What is needed is an exact copy of every entry.

EXERCISE DATA:
====

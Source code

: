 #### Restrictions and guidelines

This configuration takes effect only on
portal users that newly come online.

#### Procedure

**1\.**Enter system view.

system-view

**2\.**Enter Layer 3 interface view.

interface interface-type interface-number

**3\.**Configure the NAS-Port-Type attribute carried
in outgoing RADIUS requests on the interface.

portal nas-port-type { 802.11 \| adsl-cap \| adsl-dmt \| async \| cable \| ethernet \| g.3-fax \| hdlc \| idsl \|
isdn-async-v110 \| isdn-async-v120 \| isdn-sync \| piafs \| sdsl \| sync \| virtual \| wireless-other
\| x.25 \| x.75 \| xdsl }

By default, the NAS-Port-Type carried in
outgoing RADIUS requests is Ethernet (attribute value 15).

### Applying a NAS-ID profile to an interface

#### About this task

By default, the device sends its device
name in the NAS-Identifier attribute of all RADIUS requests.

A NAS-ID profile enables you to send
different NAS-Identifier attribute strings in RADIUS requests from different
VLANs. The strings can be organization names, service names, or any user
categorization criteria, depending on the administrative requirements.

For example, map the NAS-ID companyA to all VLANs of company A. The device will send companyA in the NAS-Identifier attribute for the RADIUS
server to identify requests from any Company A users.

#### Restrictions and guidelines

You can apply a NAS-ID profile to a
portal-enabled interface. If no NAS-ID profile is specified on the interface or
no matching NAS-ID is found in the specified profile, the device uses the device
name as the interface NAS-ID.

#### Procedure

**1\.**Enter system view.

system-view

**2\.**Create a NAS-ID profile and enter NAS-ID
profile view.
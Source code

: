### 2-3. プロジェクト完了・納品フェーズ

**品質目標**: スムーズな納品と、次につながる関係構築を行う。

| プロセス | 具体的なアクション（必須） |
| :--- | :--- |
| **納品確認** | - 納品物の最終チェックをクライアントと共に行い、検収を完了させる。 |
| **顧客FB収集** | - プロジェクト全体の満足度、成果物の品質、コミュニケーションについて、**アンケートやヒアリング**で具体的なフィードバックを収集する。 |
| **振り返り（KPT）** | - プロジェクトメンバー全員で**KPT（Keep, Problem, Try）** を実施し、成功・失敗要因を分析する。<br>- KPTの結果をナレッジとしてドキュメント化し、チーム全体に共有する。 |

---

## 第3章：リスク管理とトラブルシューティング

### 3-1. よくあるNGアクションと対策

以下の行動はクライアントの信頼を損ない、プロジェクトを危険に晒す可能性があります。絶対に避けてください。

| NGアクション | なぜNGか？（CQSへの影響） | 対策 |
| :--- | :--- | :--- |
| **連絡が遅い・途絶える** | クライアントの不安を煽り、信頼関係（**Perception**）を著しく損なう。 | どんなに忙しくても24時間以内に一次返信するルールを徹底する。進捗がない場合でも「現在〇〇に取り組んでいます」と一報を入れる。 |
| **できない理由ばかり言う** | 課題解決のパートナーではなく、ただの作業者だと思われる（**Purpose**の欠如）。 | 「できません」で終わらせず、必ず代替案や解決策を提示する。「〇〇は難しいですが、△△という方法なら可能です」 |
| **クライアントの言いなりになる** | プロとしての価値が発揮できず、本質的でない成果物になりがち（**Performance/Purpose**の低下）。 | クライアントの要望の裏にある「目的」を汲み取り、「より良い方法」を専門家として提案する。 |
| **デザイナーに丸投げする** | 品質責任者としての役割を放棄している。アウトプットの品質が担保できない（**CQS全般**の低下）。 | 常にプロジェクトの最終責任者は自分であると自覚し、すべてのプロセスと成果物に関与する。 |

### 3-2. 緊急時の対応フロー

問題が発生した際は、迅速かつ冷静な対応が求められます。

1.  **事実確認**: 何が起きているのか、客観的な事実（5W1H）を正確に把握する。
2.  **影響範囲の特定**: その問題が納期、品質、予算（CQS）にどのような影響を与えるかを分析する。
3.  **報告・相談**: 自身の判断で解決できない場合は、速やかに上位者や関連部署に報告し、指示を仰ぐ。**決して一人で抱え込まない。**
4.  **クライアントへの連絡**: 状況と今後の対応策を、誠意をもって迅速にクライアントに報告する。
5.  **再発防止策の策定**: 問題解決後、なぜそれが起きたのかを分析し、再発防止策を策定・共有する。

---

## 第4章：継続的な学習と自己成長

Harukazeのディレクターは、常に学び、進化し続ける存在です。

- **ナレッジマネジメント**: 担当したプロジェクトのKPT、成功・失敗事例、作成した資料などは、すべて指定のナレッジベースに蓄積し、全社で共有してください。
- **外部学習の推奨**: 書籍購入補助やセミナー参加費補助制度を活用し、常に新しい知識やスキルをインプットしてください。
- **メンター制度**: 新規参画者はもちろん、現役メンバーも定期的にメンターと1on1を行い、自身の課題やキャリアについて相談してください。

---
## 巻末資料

====

TASK SOLUTION:
Source code

: #### Restrictions and guidelines

This configuration takes effect only on
portal users that newly come online.

#### Procedure

**1\.**Enter system view.

system-view

**2\.**Enter Layer 3 interface view.

interface interface-type interface-number

**3\.**Configure the NAS-Port-Type attribute carried
in outgoing RADIUS requests on the interface.

portal nas-port-type { 802.11 \| adsl-cap \| adsl-dmt \| async \| cable \| ethernet \| g.3-fax \| hdlc \| idsl \|
isdn-async-v110 \| isdn-async-v120 \| isdn-sync \| piafs \| sdsl \| sync \| virtual \| wireless-other
\| x.25 \| x.75 \| xdsl }

By default, the NAS-Port-Type carried in
outgoing RADIUS requests is Ethernet (attribute value 15).

### Applying a NAS-ID profile to an interface

#### About this task

By default, the device sends its device
name in the NAS-Identifier attribute of all RADIUS requests.

A NAS-ID profile enables you to send
different NAS-Identifier attribute strings in RADIUS requests from different
VLANs. The strings can be organization names, service names, or any user
categorization criteria, depending on the administrative requirements.

For example, map the NAS-ID companyA to all VLANs of company A. The device will send companyA in the NAS-Identifier attribute for the RADIUS
server to identify requests from any Company A users.

#### Restrictions and guidelines

You can apply a NAS-ID profile to a
portal-enabled interface. If no NAS-ID profile is specified on the interface or
no matching NAS-ID is found in the specified profile, the device uses the device
name as the interface NAS-ID.

#### Procedure

**1\.**Enter system view.

system-view

**2\.**Create a NAS-ID profile and enter NAS-ID
profile view.
Source code

:### 2-3. プロジェクト完了・納品フェーズ

**品質目標**: スムーズな納品と、次につながる関係構築を行う。

| プロセス | 具体的なアクション（必須） |
| :--- | :--- |
| **納品確認** | - 納品物の最終チェックをクライアントと共に行い、検収を完了させる。 |
| **顧客FB収集** | - プロジェクト全体の満足度、成果物の品質、コミュニケーションについて、**アンケートやヒアリング**で具体的なフィードバックを収集する。 |
| **振り返り（KPT）** | - プロジェクトメンバー全員で**KPT（Keep, Problem, Try）** を実施し、成功・失敗要因を分析する。<br>- KPTの結果をナレッジとしてドキュメント化し、チーム全体に共有する。 |

---

## 第3章：リスク管理とトラブルシューティング

### 3-1. よくあるNGアクションと対策

以下の行動はクライアントの信頼を損ない、プロジェクトを危険に晒す可能性があります。絶対に避けてください。

| NGアクション | なぜNGか？（CQSへの影響） | 対策 |
| :--- | :--- | :--- |
| **連絡が遅い・途絶える** | クライアントの不安を煽り、信頼関係（**Perception**）を著しく損なう。 | どんなに忙しくても24時間以内に一次返信するルールを徹底する。進捗がない場合でも「現在〇〇に取り組んでいます」と一報を入れる。 |
| **できない理由ばかり言う** | 課題解決のパートナーではなく、ただの作業者だと思われる（**Purpose**の欠如）。 | 「できません」で終わらせず、必ず代替案や解決策を提示する。「〇〇は難しいですが、△△という方法なら可能です」 |
| **クライアントの言いなりになる** | プロとしての価値が発揮できず、本質的でない成果物になりがち（**Performance/Purpose**の低下）。 | クライアントの要望の裏にある「目的」を汲み取り、「より良い方法」を専門家として提案する。 |
| **デザイナーに丸投げする** | 品質責任者としての役割を放棄している。アウトプットの品質が担保できない（**CQS全般**の低下）。 | 常にプロジェクトの最終責任者は自分であると自覚し、すべてのプロセスと成果物に関与する。 |

### 3-2. 緊急時の対応フロー

問題が発生した際は、迅速かつ冷静な対応が求められます。

1.  **事実確認**: 何が起きているのか、客観的な事実（5W1H）を正確に把握する。
2.  **影響範囲の特定**: その問題が納期、品質、予算（CQS）にどのような影響を与えるかを分析する。
3.  **報告・相談**: 自身の判断で解決できない場合は、速やかに上位者や関連部署に報告し、指示を仰ぐ。**決して一人で抱え込まない。**
4.  **クライアントへの連絡**: 状況と今後の対応策を、誠意をもって迅速にクライアントに報告する。
5.  **再発防止策の策定**: 問題解決後、なぜそれが起きたのかを分析し、再発防止策を策定・共有する。

---

## 第4章：継続的な学習と自己成長

Harukazeのディレクターは、常に学び、進化し続ける存在です。

- **ナレッジマネジメント**: 担当したプロジェクトのKPT、成功・失敗事例、作成した資料などは、すべて指定のナレッジベースに蓄積し、全社で共有してください。
- **外部学習の推奨**: 書籍購入補助やセミナー参加費補助制度を活用し、常に新しい知識やスキルをインプットしてください。
- **メンター制度**: 新規参画者はもちろん、現役メンバーも定期的にメンターと1on1を行い、自身の課題やキャリアについて相談してください。

---
## 巻末資料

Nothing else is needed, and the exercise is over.